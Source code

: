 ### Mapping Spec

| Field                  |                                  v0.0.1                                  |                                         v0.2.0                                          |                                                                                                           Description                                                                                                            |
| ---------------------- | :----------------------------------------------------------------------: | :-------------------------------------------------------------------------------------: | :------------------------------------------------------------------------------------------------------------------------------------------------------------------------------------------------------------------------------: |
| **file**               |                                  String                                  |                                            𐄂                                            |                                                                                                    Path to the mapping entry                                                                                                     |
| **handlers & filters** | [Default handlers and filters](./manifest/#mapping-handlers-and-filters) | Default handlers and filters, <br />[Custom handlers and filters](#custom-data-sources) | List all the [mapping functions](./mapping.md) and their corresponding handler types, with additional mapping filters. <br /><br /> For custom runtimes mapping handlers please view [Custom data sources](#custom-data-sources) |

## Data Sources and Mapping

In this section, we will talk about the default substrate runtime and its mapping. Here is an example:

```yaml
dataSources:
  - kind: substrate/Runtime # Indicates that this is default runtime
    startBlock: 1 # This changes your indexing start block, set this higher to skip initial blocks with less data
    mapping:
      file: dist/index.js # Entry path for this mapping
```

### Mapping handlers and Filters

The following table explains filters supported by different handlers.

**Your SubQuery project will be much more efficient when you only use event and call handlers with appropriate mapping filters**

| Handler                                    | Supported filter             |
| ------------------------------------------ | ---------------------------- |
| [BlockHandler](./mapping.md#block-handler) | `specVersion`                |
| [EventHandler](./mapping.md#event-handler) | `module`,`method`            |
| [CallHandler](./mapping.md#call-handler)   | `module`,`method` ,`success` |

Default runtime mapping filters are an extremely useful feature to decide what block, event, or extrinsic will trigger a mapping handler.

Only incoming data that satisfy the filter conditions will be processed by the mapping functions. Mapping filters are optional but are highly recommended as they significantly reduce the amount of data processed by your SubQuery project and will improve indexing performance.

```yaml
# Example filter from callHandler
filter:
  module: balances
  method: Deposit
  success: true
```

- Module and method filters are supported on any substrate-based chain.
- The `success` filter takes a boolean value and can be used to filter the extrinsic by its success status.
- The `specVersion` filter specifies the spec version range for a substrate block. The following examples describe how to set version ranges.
========
What you are asked to do:
All the lines above must be output exactly, with none omitted.

Written reply:
Source code

: ### Mapping Spec

| Field                  |                                  v0.0.1                                  |                                         v0.2.0                                          |                                                                                                           Description                                                                                                            |
| ---------------------- | :----------------------------------------------------------------------: | :-------------------------------------------------------------------------------------: | :------------------------------------------------------------------------------------------------------------------------------------------------------------------------------------------------------------------------------: |
| **file**               |                                  String                                  |                                            𐄂                                            |                                                                                                    Path to the mapping entry                                                                                                     |
| **handlers & filters** | [Default handlers and filters](./manifest/#mapping-handlers-and-filters) | Default handlers and filters, <br />[Custom handlers and filters](#custom-data-sources) | List all the [mapping functions](./mapping.md) and their corresponding handler types, with additional mapping filters. <br /><br /> For custom runtimes mapping handlers please view [Custom data sources](#custom-data-sources) |

## Data Sources and Mapping

In this section, we will talk about the default substrate runtime and its mapping. Here is an example:

```yaml
dataSources:
  - kind: substrate/Runtime # Indicates that this is default runtime
    startBlock: 1 # This changes your indexing start block, set this higher to skip initial blocks with less data
    mapping:
      file: dist/index.js # Entry path for this mapping
```

### Mapping handlers and Filters

The following table explains filters supported by different handlers.

**Your SubQuery project will be much more efficient when you only use event and call handlers with appropriate mapping filters**

| Handler                                    | Supported filter             |
| ------------------------------------------ | ---------------------------- |
| [BlockHandler](./mapping.md#block-handler) | `specVersion`                |
| [EventHandler](./mapping.md#event-handler) | `module`,`method`            |
| [CallHandler](./mapping.md#call-handler)   | `module`,`method` ,`success` |

Default runtime mapping filters are an extremely useful feature to decide what block, event, or extrinsic will trigger a mapping handler.

Only incoming data that satisfy the filter conditions will be processed by the mapping functions. Mapping filters are optional but are highly recommended as they significantly reduce the amount of data processed by your SubQuery project and will improve indexing performance.

```yaml
# Example filter from callHandler
filter:
  module: balances
  method: Deposit
  success: true
```

- Module and method filters are supported on any substrate-based chain.
- The `success` filter takes a boolean value and can be used to filter the extrinsic by its success status.
- The `specVersion` filter specifies the spec version range for a substrate block. The following examples describe how to set version ranges.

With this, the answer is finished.